The era of convivencia (co-existence) among Jews, Muslims, and Catholics in the Iberian peninsula came
to a violent end with the Seville pogroms of 1391. This pivotal event, followed by the decree of expulsion
from Spain in 1492, forced conversions to Catholicism in Portugal in 1497, and centuries of intimidation
and persecution by the Inquisitions of Spain and Portugal, precipitated the decision by hundreds of
thousands to leave their homes in Iberia and establish Jewish communities in strange new places like
Cochin in India, Safed in the Holy Land, Izmir and Constantinople in Turkey, Recife in Brazil, Salonika in
the Balkans, and the major European cities of Venice, London, Amsterdam, and Hamburg. This slide
lecture will survey the flow of the Sephardic diaspora as it took root in numerous new communities that
flourished, each with its own character and flavor, until World War II.

Sunday, September 26 1:00 to 3:00 PM Temple Emanu-El

$12

"WHO IS A JEW? A CASE STUDY FROM 17TH CENTURY JEWISH HISTORY'

The expulsion of the Jews from Spain in 1492• did not bring to an end a "Jewish" presence there; a large
population of converted Jews and their descendants ("conversos") remained. Then, in 1497, the entire
Jewish community of Portugal was forcibly converted to Catholicism. Some conversos chose exile, but the
majority who stayed behind were totally cut off from Jewish tradition for generations. With the opening of
Atlantic trade in the late 16th century, many conversos fled north to the mercantile centers of London,
Amsterdam, and Hamburg. When they arrived, they faced difficult encounters both with the host, non-
Iberian environment and with Ashkenazic Jews who had enjoyed an unbroken chain of tradition unaffected
by the Iberian traumas of Inquisition, exile, and conversion. The conversos did not reject their past, yet
desperately wished to be part of the Jewish world, whose ritual life was completely alien to their
experience. This slide lecture course will explore the issues of Jewish identity, bi-cultural loyalty, and the
clash of values that characterized this fascinating chapter of Jewish history.

Monday

7:00 to 8:30 PM

Temple Emanu-El

4 weeks

October 4, 11, 18, 25

$36 (*)

(*) If taken with Sect. 26 lecture. combined tuition is only $42.

ABOUT PROFESSOR MIRIAM BODIAN

Professor Miriam Bodian is Assistant Professor of
History at the University of Michigan, Ann Arbor
(on leave this semester).
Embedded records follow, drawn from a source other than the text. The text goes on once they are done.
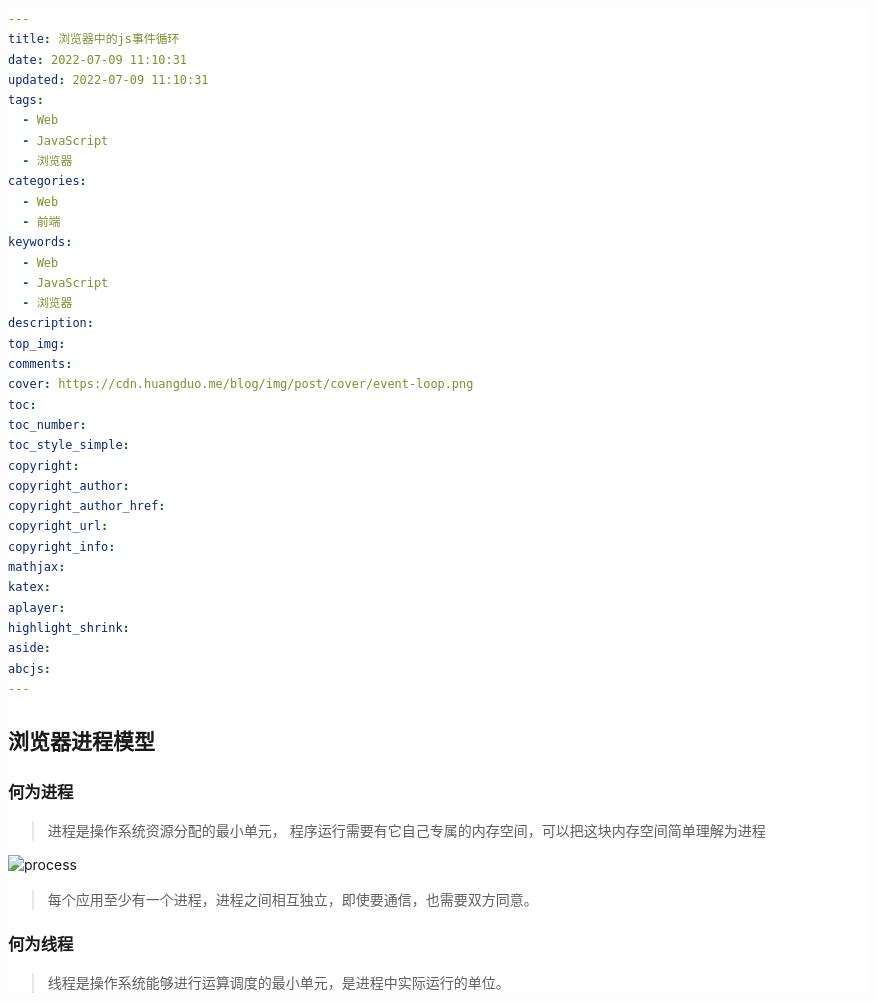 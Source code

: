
 ```yaml
---
title: 浏览器中的js事件循环
date: 2022-07-09 11:10:31
updated: 2022-07-09 11:10:31
tags:
  - Web
  - JavaScript
  - 浏览器
categories:
  - Web
  - 前端
keywords:
  - Web
  - JavaScript
  - 浏览器
description:
top_img:
comments:
cover: https://cdn.huangduo.me/blog/img/post/cover/event-loop.png
toc:
toc_number:
toc_style_simple:
copyright:
copyright_author:
copyright_author_href:
copyright_url:
copyright_info:
mathjax:
katex:
aplayer:
highlight_shrink:
aside:
abcjs:
---
```


## 浏览器进程模型

### 何为进程

> 进程是操作系统资源分配的最小单元， 程序运行需要有它自己专属的内存空间，可以把这块内存空间简单理解为进程

![process](https://cdn.huangduo.me/blog/img/post/2022-07-09/process-model.png)

> 每个应用至少有一个进程，进程之间相互独立，即使要通信，也需要双方同意。

### 何为线程

> 线程是操作系统能够进行运算调度的最小单元，是进程中实际运行的单位。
From 1988 to 1990 she
was Assistant Professor at Yeshiva University in
New York. She has taught adult Jewish education
classes here and in New York and has been in the
Dept. of Jewish History at Hebrew University in
Jerusalem. Prof. Bodian holds a B.A. from
Harvard University and an M.A. and Ph. D. in
Jewish History from Hebrew University in Jerusalem.

Watch for more information about Midrasha's
fall schedule in future issues of the Jewish News.

Midrasha Center for Adult Jewish Learning
is a division of the Agency for Jewish Education

21550 West 12 Mile Road, Southfield, MI 48076

354 - 1050 (fax 354 - 1068)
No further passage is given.